| Information shown |
- Opening Delimiter -

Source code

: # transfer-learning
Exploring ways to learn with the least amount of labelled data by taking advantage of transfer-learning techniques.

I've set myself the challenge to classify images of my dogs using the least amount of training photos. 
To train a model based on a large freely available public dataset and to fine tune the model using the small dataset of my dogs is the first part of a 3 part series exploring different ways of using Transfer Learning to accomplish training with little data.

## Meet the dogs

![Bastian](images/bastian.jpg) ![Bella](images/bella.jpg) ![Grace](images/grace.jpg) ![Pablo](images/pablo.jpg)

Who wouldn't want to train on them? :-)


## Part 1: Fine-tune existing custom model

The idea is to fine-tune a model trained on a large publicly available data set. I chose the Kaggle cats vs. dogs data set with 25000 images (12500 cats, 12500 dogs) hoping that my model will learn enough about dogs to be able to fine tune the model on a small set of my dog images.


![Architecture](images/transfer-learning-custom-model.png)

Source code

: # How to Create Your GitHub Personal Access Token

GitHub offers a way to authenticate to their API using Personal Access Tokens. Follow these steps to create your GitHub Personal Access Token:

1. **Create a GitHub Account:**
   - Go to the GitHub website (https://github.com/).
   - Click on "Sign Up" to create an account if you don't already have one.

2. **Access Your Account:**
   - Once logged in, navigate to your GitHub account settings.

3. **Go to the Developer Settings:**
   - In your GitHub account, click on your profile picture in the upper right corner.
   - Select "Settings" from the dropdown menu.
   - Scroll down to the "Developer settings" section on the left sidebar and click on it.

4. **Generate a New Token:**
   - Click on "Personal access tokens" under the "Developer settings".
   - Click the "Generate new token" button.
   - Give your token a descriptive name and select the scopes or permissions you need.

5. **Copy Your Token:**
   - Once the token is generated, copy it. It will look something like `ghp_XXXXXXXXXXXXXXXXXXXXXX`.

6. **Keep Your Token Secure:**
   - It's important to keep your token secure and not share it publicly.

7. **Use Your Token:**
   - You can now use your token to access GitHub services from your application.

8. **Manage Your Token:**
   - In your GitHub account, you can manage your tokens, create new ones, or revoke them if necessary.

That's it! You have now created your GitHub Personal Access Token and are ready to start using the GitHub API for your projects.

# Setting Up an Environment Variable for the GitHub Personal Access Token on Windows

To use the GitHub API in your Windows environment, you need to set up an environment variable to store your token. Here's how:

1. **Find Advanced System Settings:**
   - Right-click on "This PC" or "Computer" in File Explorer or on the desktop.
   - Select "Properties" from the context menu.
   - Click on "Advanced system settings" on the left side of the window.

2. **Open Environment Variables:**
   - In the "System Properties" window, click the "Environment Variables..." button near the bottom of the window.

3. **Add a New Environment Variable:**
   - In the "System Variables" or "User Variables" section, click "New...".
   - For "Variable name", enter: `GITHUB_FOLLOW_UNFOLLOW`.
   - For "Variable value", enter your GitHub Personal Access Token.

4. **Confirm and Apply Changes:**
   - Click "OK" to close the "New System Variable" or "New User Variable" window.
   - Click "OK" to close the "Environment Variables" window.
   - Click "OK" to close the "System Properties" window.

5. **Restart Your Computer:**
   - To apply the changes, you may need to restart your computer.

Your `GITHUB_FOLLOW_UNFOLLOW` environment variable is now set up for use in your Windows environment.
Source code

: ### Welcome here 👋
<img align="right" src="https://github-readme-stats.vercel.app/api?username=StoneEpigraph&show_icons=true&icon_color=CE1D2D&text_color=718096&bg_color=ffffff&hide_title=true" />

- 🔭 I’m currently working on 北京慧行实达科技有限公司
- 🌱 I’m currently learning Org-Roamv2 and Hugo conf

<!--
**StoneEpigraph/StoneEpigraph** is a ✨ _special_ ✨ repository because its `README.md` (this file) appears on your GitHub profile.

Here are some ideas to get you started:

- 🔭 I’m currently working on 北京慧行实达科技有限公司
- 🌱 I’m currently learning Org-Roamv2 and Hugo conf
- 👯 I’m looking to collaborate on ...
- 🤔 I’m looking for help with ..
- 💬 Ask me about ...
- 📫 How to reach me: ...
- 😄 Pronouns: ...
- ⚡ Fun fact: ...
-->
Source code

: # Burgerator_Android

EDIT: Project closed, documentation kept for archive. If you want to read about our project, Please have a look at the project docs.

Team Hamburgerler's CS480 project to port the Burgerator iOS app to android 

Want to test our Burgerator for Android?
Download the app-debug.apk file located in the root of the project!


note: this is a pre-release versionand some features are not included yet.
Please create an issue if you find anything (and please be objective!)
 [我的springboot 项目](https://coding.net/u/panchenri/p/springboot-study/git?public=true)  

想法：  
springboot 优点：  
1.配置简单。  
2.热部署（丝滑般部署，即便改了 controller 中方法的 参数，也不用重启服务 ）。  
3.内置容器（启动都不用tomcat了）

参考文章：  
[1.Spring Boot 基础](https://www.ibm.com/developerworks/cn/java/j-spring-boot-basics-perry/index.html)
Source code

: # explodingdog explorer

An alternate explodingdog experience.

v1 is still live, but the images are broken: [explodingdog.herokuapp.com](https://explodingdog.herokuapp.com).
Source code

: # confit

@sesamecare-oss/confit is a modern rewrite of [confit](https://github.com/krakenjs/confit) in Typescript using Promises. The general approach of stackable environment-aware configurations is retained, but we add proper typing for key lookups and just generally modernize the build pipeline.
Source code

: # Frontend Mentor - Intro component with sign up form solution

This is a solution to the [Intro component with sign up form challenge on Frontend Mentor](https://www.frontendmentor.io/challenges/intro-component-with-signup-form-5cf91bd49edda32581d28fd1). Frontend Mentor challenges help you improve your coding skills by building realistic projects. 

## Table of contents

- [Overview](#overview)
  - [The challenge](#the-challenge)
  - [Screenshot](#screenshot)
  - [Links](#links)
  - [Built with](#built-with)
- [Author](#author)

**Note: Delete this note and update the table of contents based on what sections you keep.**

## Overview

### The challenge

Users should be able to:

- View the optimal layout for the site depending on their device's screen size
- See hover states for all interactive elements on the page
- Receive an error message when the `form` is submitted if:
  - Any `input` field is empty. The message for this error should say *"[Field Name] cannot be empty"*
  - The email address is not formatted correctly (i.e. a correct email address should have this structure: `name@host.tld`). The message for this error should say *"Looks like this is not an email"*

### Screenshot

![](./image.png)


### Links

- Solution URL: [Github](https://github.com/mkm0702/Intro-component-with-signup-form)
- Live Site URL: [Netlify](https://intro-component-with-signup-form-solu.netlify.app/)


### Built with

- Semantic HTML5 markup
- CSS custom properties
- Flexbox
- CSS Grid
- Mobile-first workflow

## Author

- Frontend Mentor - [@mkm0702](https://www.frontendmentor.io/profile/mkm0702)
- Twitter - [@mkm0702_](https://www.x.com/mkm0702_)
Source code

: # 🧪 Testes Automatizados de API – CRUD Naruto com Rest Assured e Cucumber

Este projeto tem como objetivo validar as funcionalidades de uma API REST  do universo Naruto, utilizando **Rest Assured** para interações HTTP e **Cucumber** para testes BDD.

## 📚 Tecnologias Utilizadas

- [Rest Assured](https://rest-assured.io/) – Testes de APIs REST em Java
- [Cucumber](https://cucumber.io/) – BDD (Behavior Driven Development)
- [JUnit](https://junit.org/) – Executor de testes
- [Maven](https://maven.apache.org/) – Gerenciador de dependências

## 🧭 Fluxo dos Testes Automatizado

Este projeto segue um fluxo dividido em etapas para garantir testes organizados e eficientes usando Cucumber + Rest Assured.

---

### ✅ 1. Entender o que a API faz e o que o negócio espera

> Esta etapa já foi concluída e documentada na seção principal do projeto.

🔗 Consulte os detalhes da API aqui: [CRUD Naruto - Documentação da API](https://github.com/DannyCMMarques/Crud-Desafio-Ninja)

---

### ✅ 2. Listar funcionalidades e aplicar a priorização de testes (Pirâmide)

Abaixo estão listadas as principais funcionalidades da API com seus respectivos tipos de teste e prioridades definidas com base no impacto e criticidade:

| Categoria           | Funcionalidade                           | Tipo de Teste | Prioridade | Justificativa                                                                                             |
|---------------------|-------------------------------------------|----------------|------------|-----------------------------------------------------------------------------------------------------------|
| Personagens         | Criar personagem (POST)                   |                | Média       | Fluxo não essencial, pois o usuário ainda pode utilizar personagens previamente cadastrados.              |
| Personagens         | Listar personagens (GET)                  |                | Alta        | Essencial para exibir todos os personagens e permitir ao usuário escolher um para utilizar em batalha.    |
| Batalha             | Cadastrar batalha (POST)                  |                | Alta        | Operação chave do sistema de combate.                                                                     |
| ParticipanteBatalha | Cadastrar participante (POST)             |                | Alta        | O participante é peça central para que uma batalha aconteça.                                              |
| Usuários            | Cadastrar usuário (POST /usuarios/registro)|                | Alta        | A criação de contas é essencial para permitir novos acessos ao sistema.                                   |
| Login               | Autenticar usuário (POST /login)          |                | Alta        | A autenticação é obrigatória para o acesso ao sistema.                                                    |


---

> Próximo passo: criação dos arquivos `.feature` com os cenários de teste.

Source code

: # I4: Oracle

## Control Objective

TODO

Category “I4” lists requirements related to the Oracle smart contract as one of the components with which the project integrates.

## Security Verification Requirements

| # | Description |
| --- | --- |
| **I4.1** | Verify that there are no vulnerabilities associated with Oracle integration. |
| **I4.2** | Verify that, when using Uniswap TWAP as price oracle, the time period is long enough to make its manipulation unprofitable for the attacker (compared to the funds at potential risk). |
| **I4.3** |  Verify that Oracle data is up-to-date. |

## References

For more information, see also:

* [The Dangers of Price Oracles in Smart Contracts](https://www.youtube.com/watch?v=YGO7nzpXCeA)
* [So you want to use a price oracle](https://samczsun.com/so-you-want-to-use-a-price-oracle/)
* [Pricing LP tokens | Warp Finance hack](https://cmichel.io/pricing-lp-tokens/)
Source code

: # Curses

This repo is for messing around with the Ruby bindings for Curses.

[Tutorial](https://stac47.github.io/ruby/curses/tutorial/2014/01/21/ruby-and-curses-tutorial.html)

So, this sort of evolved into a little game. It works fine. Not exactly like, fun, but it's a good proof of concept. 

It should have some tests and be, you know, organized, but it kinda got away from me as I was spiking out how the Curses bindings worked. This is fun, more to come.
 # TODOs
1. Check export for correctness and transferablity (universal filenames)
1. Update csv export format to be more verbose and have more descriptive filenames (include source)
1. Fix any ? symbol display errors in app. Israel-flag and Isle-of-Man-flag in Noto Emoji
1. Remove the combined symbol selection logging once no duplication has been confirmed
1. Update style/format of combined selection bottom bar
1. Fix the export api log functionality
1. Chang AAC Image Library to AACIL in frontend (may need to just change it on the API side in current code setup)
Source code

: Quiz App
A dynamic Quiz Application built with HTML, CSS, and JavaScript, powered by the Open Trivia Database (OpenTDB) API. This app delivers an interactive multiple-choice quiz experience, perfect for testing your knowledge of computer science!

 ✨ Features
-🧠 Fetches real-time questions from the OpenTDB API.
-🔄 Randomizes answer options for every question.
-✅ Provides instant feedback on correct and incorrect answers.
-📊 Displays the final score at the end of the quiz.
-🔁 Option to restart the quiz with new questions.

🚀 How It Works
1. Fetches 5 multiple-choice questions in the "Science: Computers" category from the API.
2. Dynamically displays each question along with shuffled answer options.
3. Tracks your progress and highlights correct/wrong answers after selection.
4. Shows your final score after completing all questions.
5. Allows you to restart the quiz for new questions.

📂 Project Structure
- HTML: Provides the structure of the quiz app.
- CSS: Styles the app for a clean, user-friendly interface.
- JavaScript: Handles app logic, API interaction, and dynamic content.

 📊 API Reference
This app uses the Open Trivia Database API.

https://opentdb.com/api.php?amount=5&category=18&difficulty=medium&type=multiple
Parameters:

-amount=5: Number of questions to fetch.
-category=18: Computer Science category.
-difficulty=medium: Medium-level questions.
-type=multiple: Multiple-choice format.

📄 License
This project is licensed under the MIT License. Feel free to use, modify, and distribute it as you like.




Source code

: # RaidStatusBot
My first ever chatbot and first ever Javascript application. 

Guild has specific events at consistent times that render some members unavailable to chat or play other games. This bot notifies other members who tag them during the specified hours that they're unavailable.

- Closing Delimiter -

| Work item |
Beginning with the line that has "3. Tracks your", set down every line of the entries above through the final one, unchanged.

| Answer section |
3. Tracks your progress and highlights correct/wrong answers after selection.
4. Shows your final score after completing all questions.
5. Allows you to restart the quiz for new questions.

📂 Project Structure
- HTML: Provides the structure of the quiz app.
- CSS: Styles the app for a clean, user-friendly interface.
- JavaScript: Handles app logic, API interaction, and dynamic content.

 📊 API Reference
This app uses the Open Trivia Database API.

https://opentdb.com/api.php?amount=5&category=18&difficulty=medium&type=multiple
Parameters:

-amount=5: Number of questions to fetch.
-category=18: Computer Science category.
-difficulty=medium: Medium-level questions.
-type=multiple: Multiple-choice format.

📄 License
This project is licensed under the MIT License. Feel free to use, modify, and distribute it as you like.




Source code

: # RaidStatusBot
My first ever chatbot and first ever Javascript application. 

Guild has specific events at consistent times that render some members unavailable to chat or play other games. This bot notifies other members who tag them during the specified hours that they're unavailable.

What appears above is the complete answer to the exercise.